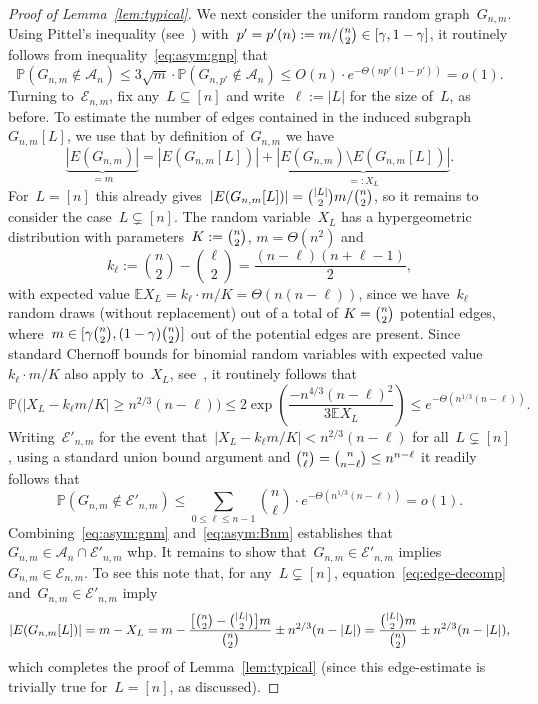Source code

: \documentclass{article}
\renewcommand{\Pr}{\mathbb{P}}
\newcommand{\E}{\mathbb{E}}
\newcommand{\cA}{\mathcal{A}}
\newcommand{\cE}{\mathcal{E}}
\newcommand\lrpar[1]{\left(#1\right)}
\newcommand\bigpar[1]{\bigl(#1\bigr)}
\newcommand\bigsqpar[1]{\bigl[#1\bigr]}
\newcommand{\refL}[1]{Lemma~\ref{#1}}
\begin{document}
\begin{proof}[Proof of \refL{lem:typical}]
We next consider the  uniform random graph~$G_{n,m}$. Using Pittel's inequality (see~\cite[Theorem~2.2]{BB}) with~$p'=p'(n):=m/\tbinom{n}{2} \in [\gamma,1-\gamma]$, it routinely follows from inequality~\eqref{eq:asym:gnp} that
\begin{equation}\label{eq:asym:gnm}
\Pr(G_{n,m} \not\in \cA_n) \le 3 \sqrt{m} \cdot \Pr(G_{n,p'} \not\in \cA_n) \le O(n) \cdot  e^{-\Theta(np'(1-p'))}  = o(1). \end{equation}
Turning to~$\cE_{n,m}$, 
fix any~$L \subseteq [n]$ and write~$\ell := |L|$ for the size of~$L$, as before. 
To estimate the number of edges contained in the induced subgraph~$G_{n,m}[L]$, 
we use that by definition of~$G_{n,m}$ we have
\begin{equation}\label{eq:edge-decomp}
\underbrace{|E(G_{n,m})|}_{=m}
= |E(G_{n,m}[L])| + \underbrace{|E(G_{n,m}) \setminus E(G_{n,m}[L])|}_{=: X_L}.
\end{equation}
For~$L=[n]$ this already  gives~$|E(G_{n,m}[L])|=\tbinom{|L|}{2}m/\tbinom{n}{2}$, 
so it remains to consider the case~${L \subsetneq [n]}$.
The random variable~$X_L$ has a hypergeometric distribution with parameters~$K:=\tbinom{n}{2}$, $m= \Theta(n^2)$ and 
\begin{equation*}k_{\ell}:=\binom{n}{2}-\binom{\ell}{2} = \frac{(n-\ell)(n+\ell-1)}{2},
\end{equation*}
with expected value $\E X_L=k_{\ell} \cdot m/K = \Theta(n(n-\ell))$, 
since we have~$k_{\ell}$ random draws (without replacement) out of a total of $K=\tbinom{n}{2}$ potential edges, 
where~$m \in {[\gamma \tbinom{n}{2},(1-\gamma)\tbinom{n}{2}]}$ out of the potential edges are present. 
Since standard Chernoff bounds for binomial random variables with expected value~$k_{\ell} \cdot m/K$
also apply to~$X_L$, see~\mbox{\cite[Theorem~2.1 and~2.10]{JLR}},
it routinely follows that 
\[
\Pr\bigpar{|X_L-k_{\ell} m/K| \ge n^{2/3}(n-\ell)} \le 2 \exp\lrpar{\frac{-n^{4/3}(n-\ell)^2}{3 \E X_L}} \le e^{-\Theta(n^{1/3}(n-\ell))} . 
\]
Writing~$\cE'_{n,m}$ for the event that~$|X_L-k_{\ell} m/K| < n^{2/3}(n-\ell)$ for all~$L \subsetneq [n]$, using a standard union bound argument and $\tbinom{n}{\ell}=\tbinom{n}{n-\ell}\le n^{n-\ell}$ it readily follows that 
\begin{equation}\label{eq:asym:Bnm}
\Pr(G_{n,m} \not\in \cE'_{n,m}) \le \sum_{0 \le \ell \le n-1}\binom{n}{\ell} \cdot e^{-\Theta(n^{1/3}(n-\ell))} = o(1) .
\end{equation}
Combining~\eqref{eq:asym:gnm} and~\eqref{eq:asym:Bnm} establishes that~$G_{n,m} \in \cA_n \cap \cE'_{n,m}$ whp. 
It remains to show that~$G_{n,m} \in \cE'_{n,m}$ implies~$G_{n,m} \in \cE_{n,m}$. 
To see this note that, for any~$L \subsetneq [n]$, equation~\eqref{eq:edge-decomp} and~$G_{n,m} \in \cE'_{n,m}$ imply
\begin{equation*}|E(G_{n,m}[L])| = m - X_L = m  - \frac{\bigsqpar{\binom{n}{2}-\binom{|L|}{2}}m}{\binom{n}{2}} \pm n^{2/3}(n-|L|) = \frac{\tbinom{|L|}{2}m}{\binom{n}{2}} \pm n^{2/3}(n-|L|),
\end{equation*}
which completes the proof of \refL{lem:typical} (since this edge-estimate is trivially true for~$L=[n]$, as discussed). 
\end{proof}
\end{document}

* * *

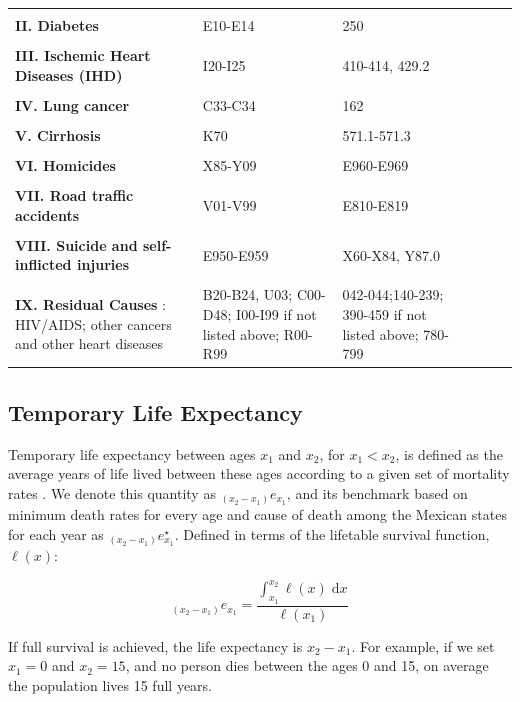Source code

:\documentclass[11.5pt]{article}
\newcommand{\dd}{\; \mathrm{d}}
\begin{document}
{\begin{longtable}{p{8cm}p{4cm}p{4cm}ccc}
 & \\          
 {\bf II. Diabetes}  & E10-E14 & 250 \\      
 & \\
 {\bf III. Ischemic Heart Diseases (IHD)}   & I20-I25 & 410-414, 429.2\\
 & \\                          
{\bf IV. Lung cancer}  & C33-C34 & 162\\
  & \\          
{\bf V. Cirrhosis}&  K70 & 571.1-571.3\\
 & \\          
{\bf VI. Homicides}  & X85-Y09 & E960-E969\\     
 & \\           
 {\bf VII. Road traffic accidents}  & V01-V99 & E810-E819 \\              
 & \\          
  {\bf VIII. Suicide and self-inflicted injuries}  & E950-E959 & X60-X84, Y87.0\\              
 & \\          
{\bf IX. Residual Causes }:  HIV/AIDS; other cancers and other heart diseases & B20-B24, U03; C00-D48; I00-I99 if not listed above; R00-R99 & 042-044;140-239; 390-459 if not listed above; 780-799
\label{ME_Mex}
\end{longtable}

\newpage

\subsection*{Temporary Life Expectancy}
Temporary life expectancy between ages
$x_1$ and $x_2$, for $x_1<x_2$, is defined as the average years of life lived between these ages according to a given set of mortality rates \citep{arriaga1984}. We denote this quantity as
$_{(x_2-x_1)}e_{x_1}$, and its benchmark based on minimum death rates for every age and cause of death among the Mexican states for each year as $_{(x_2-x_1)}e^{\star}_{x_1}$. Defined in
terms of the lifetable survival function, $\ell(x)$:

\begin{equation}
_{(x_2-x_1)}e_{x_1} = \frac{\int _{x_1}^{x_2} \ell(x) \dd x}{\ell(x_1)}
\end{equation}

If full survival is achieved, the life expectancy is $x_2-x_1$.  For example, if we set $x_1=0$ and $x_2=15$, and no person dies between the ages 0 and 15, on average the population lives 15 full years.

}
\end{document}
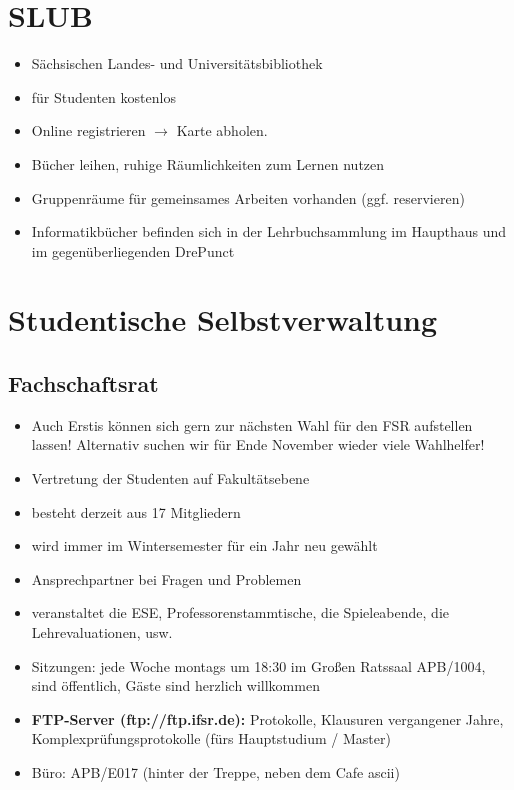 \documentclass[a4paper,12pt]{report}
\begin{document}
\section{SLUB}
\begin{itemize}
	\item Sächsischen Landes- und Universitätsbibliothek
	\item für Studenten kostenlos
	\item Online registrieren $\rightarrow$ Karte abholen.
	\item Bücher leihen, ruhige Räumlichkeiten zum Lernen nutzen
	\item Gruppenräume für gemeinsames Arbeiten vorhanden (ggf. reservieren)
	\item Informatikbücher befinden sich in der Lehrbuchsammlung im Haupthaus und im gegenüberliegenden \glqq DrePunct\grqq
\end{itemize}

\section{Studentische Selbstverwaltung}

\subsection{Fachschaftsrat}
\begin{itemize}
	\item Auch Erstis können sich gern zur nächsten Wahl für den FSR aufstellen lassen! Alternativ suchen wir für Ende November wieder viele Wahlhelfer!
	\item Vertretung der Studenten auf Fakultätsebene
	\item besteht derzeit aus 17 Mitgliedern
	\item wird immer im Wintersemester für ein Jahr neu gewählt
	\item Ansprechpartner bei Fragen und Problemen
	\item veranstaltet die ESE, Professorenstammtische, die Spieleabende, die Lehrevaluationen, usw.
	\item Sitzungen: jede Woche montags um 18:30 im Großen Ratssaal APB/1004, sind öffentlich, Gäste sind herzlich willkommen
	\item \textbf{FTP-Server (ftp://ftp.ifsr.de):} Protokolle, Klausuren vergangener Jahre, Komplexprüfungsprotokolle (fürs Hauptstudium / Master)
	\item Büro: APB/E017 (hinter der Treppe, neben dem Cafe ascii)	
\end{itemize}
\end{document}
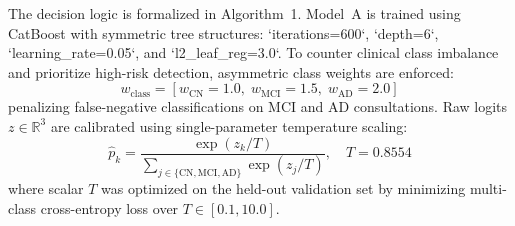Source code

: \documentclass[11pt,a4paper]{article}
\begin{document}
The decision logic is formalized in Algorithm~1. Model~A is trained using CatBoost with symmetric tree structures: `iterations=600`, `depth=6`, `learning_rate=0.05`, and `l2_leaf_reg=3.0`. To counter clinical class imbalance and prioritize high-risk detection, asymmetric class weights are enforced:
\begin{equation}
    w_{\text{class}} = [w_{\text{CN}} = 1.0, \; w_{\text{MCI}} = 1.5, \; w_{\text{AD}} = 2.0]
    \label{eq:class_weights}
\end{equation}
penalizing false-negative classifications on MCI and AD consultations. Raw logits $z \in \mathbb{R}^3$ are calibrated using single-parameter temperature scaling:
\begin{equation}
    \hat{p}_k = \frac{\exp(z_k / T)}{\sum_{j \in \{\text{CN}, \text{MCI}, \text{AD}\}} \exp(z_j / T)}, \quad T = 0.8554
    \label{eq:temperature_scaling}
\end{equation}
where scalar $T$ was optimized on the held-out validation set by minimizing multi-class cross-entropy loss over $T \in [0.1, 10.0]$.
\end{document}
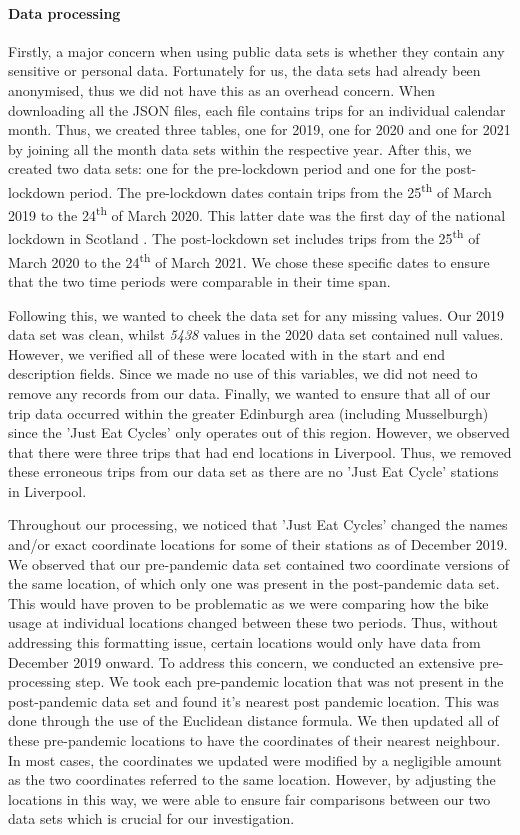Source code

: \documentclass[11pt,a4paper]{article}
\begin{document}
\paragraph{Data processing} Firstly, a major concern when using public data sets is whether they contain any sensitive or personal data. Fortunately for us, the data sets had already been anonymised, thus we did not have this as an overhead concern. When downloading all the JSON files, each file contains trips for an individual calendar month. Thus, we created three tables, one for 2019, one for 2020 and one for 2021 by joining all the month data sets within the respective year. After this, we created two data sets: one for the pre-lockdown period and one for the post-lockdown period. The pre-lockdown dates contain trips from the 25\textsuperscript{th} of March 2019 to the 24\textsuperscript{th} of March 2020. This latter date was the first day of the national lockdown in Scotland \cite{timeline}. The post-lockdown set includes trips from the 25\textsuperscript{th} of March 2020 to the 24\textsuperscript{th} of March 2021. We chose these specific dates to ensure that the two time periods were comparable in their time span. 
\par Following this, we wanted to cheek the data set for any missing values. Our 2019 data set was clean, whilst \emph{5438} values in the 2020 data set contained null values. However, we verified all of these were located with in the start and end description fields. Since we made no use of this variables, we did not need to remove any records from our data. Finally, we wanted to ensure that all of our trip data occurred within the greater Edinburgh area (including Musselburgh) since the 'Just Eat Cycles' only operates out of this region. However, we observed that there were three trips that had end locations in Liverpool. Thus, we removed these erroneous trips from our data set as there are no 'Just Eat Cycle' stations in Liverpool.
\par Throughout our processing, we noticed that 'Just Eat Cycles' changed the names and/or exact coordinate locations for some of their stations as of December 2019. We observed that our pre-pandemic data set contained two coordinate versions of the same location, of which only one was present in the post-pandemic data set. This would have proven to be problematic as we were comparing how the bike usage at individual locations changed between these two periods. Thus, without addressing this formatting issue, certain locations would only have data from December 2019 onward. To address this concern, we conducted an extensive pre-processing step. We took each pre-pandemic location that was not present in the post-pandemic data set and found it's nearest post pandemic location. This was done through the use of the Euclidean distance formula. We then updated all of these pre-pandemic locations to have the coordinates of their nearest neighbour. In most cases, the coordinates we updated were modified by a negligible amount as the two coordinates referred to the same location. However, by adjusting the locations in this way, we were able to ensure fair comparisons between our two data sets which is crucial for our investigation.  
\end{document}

---

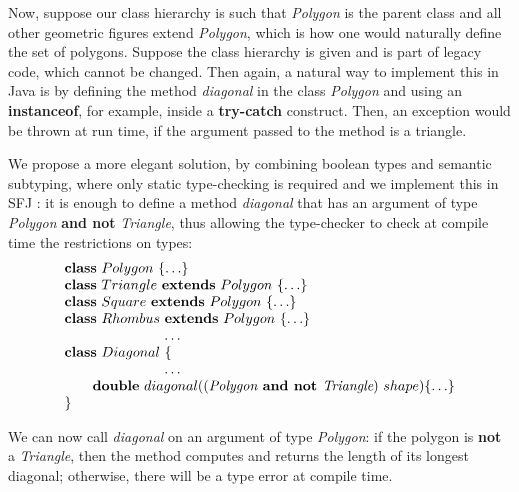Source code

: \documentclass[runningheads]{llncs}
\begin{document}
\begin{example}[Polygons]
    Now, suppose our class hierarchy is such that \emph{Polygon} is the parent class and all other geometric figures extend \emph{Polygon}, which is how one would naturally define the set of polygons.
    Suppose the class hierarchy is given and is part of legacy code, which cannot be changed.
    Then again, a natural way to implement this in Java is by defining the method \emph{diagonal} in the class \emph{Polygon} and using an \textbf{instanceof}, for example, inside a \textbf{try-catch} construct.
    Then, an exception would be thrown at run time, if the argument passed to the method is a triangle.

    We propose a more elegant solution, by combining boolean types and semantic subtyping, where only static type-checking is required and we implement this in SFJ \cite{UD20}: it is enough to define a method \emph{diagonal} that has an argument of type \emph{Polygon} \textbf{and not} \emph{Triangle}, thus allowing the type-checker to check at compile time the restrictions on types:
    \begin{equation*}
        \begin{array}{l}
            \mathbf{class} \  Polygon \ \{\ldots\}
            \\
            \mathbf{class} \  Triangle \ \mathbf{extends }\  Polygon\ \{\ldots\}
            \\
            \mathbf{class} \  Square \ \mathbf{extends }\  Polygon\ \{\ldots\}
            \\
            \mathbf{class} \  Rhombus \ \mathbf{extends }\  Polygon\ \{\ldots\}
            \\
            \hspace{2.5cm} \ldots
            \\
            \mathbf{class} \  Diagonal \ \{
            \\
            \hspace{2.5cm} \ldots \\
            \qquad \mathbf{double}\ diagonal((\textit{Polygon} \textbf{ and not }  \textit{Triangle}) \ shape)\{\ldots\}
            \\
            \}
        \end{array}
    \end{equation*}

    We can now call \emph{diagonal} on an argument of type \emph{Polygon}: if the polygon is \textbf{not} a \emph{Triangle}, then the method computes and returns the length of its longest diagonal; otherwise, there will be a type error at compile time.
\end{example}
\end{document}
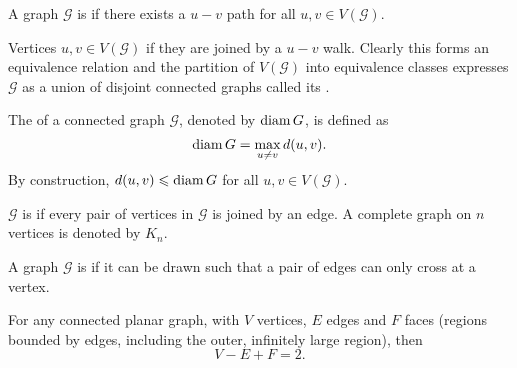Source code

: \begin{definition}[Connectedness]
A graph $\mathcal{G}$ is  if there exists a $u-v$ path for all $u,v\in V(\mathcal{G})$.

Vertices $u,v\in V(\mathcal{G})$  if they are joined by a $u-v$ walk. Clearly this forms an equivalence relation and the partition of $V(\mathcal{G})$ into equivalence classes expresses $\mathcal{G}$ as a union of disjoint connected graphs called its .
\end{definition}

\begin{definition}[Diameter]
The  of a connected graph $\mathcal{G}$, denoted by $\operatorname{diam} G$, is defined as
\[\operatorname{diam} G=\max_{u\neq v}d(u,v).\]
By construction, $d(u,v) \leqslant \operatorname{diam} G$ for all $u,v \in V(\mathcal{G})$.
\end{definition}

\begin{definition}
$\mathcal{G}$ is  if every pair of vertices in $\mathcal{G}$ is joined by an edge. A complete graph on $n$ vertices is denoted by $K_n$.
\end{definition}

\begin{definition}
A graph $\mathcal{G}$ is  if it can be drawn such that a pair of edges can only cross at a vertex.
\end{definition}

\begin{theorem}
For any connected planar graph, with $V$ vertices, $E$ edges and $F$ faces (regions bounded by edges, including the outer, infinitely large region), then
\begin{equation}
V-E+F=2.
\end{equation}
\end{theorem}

● **Work task**: The lines that mention the word "example" should be pulled from the records above.

● **Reply to the task**:
If full survival is achieved, the life expectancy is $x_2-x_1$.  For example, if we set $x_1=0$ and $x_2=15$, and no person dies between the ages 0 and 15, on average the population lives 15 full years.
\begin{example}[Polygons]
    Then again, a natural way to implement this in Java is by defining the method \emph{diagonal} in the class \emph{Polygon} and using an \textbf{instanceof}, for example, inside a \textbf{try-catch} construct.
\end{example}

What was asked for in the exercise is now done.